Osteoporosis, a serious public health problem, is characterized by bone loss and continuous destruction of the bone microstructure. Osteoporotic fractures increase mortality, chronic pain, and the cost of care, and then decrease quality of life.[1–3] Especially in postmenopausal women, the number of osteoporotic fractures has been increasing each year in Japan.[4] Therefore, it is important to prevent osteoporotic fractures to extend healthy life expectancy.
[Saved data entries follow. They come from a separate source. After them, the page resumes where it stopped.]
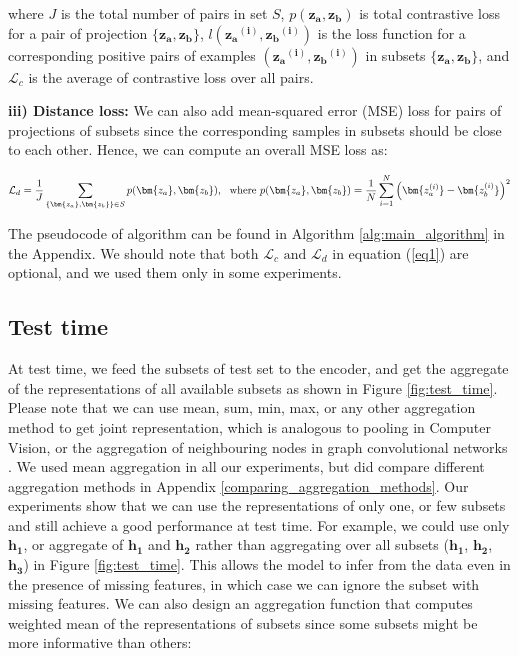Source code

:  
where $J$ is the total number of pairs in set $S$, $p(\bm{z_a},\bm{z_b})$ is total contrastive loss for a pair of projection $\{\bm{z_a}, \bm{z_b}\}$, $l(\bm{{z_a}^{(i)}}, \bm{{z_b}^{(i)}})$ is the loss function for a corresponding positive pairs of examples $(\bm{{z_a}^{(i)}}, \bm{{z_b}^{(i)}})$ in subsets $\{\bm{z_a}, \bm{z_b}\}$, and $\mathcal{L}_c$ is the average of contrastive loss over all pairs. 

\textbf{iii) Distance loss:} We can also add mean-squared error (MSE) loss for pairs of projections of subsets since the corresponding samples in subsets should be close to each other. Hence, we can compute an overall MSE loss as:

\begin{equation}\label{eq5}
\mathcal{L}_d = \frac{1}{J}\sum_{\{\bm{z_a},\bm{z_b}\}\in S} p(\bm{z_a},\bm{z_b})\mbox{, \, where } p(\bm{z_a},\bm{z_b}) = \frac{1}{N}\sum_{i=1}^{N} \left( \bm{z_a^{(i)}}-\bm{z_b^{(i)}}\right)^2
\end{equation}

The pseudocode of algorithm can be found in Algorithm \ref{alg:main_algorithm} in the Appendix. We should note that both $\mathcal{L}_c \mbox{ and }\mathcal{L}_d$ in equation (\ref{eq1}) are optional, and we used them only in some experiments.

\subsection{Test time} At test time, we feed the subsets of test set to the encoder, and get the aggregate of the representations of all available subsets as shown in Figure \ref{fig:test_time}. Please note that we can use mean, sum, min, max, or any other aggregation method to get joint representation, which is analogous to pooling in Computer Vision, or the aggregation of neighbouring nodes in graph convolutional networks \citep{kipf2016semi}. We used mean aggregation in all our experiments, but did compare different aggregation methods in Appendix \ref{comparing_aggregation_methods}. Our experiments show that we can use the representations of only one, or few subsets and still achieve a good performance at test time. For example, we could use only $\bm{h_1}$, or aggregate of $\bm{h_1}$ and $\bm{h_2}$ rather than aggregating over all subsets ($\bm{h_1}$, $\bm{h_2}$, $\bm{h_3}$) in Figure \ref{fig:test_time}. This allows the model to infer from the data even in the presence of missing features, in which case we can ignore the subset with missing features. We can also design an aggregation function that computes weighted mean of the representations of subsets since some subsets might be more informative than others:


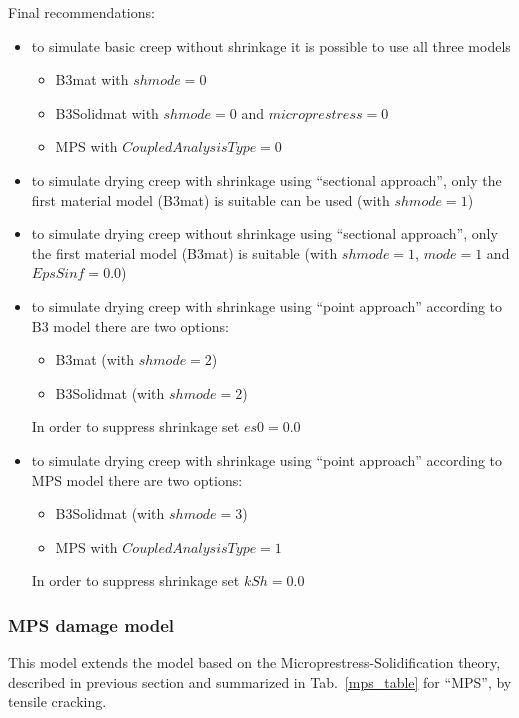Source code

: \documentclass[a4paper]{article}
\begin{document}
Final recommendations:

\begin {itemize}
\item to simulate basic creep without shrinkage it is possible to use
  all three models
\begin {itemize}%
\item B3mat with $shmode = 0$
\item B3Solidmat with $shmode = 0$ and $microprestress = 0$
\item MPS with $CoupledAnalysisType = 0$
\end{itemize}
\item to simulate drying creep with shrinkage using ``sectional approach'', only the
  first material model (B3mat) is suitable can be used (with $shmode = 1$)

\item to simulate drying creep without shrinkage using ``sectional approach'', only the
  first material model (B3mat) is suitable (with $shmode = 1$, $mode = 1$
  and $EpsSinf = 0.0$)

\item to simulate drying creep with shrinkage using ``point approach''
  according to B3 model there are two options:
\begin {itemize} %
\item B3mat (with $shmode = 2$)
\item B3Solidmat (with $shmode = 2$)
\end{itemize}
In order to suppress shrinkage set $es0 = 0.0$

\item to simulate drying creep with shrinkage using ``point approach''
  according to MPS model there are two options:
\begin {itemize} %
\item B3Solidmat (with $shmode = 3$)
\item MPS with $CoupledAnalysisType = 1$
\end{itemize}
In order to suppress shrinkage set $kSh = 0.0$
\end{itemize}


\subsubsection{MPS damage model}

This model extends the model based on the Microprestress-Solidification theory, described in previous section and summarized in Tab.~\ref{mps_table} for ``MPS'', by tensile cracking.
\end{document}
Thyroid hormone regulates systemic metabolism, and it is also involved in bone metabolism.[5] Thyrotoxicosis is associated with accelerated bone turnover, and the risk of fractures and osteoporosis increases in patients with hyperthyroidism.[6] Graves' disease is the most common cause of hyperthyroidism.[7] The treatment approach for patients includes antithyroid drugs, radioiodine and thyroidectomy. Although some patients recur after initial treatment, all treatment options are similarly effective and bring good long-term outcomes.[8] A meta-analysis revealed that bone mineral density (BMD) was significantly decreased and fracture risk was increased in untreated hyperthyroidism; antithyroid therapies restored such reduced BMD levels to normal value.[6] On the other hand, previous studies demonstrated that a prior history of thyroid disease was independently associated with fracture as well.[9] Interestingly, women with a history of hyperthyroidism have shown to be experienced their first fracture at a younger age when compared to women without thyroid disease.[10] These reports suggest that both the appropriate evaluation and the optimal treatment of fractures are important to Graves' disease patients due to their long convalescence.

It is widely accepted that osteoporosis increases with menopause. An increased risk of osteoporosis has also been reported in postmenopausal Graves' disease patients.[11] The fracture risk has shown to be also increased in women older than 65 years of age who have low TSH levels.[12] This study has confirmed the relationships between fracture and hyperthyroidism due to not only Graves' disease, but other thyrotoxic states including thyroiditis, autonomous toxic goitre and pharmacological TSH suppression; there is no report that evaluates the risk of fragility fracture solely in postmenopausal Graves' disease patients. Therefore, the risk factors associated with fragility fracture in patients with Grave's disease have not been elucidated yet. Thus, the aim of this study was to clarify whether the risk of vertebral fracture (VF) is higher in postmenopausal Graves' disease patients than in healthy subjects. In addition, the risk factors for VF were also examined in the subjects.